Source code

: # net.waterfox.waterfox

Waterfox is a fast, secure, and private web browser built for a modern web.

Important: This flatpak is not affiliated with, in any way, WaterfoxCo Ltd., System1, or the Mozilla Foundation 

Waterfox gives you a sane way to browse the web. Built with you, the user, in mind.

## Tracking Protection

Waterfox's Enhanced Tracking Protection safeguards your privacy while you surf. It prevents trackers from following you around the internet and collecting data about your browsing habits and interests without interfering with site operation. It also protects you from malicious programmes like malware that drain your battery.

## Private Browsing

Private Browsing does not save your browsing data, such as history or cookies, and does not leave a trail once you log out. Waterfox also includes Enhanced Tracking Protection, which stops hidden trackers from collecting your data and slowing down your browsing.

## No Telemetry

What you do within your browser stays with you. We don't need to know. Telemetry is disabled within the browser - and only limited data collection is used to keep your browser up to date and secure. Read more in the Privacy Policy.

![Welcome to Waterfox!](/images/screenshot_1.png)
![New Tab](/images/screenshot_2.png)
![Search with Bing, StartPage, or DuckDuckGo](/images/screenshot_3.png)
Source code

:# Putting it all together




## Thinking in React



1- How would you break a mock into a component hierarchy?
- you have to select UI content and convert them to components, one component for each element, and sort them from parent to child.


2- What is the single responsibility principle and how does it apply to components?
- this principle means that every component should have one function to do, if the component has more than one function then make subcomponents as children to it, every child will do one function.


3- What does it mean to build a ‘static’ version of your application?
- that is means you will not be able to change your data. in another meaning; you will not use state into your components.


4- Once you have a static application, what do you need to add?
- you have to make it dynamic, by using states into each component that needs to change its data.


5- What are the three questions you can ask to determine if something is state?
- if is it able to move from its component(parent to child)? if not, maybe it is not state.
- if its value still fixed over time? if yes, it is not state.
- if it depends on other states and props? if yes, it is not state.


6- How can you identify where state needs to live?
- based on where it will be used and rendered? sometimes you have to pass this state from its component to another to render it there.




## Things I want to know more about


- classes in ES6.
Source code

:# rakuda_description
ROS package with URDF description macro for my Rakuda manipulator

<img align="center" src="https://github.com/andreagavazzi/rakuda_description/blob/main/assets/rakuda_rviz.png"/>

Task: Every line of the records above needs to be given again exactly.

Answer to this exercise:
Source code

: # net.waterfox.waterfox

Waterfox is a fast, secure, and private web browser built for a modern web.

Important: This flatpak is not affiliated with, in any way, WaterfoxCo Ltd., System1, or the Mozilla Foundation 

Waterfox gives you a sane way to browse the web. Built with you, the user, in mind.

## Tracking Protection

Waterfox's Enhanced Tracking Protection safeguards your privacy while you surf. It prevents trackers from following you around the internet and collecting data about your browsing habits and interests without interfering with site operation. It also protects you from malicious programmes like malware that drain your battery.

## Private Browsing

Private Browsing does not save your browsing data, such as history or cookies, and does not leave a trail once you log out. Waterfox also includes Enhanced Tracking Protection, which stops hidden trackers from collecting your data and slowing down your browsing.

## No Telemetry

What you do within your browser stays with you. We don't need to know. Telemetry is disabled within the browser - and only limited data collection is used to keep your browser up to date and secure. Read more in the Privacy Policy.

![Welcome to Waterfox!](/images/screenshot_1.png)
![New Tab](/images/screenshot_2.png)
![Search with Bing, StartPage, or DuckDuckGo](/images/screenshot_3.png)
Source code

:# Putting it all together




## Thinking in React



1- How would you break a mock into a component hierarchy?
- you have to select UI content and convert them to components, one component for each element, and sort them from parent to child.


2- What is the single responsibility principle and how does it apply to components?
- this principle means that every component should have one function to do, if the component has more than one function then make subcomponents as children to it, every child will do one function.


3- What does it mean to build a ‘static’ version of your application?
- that is means you will not be able to change your data. in another meaning; you will not use state into your components.


4- Once you have a static application, what do you need to add?
- you have to make it dynamic, by using states into each component that needs to change its data.


5- What are the three questions you can ask to determine if something is state?
- if is it able to move from its component(parent to child)? if not, maybe it is not state.
- if its value still fixed over time? if yes, it is not state.
- if it depends on other states and props? if yes, it is not state.


6- How can you identify where state needs to live?
- based on where it will be used and rendered? sometimes you have to pass this state from its component to another to render it there.




## Things I want to know more about


- classes in ES6.
Source code

:# rakuda_description
ROS package with URDF description macro for my Rakuda manipulator

<img align="center" src="https://github.com/andreagavazzi/rakuda_description/blob/main/assets/rakuda_rviz.png"/>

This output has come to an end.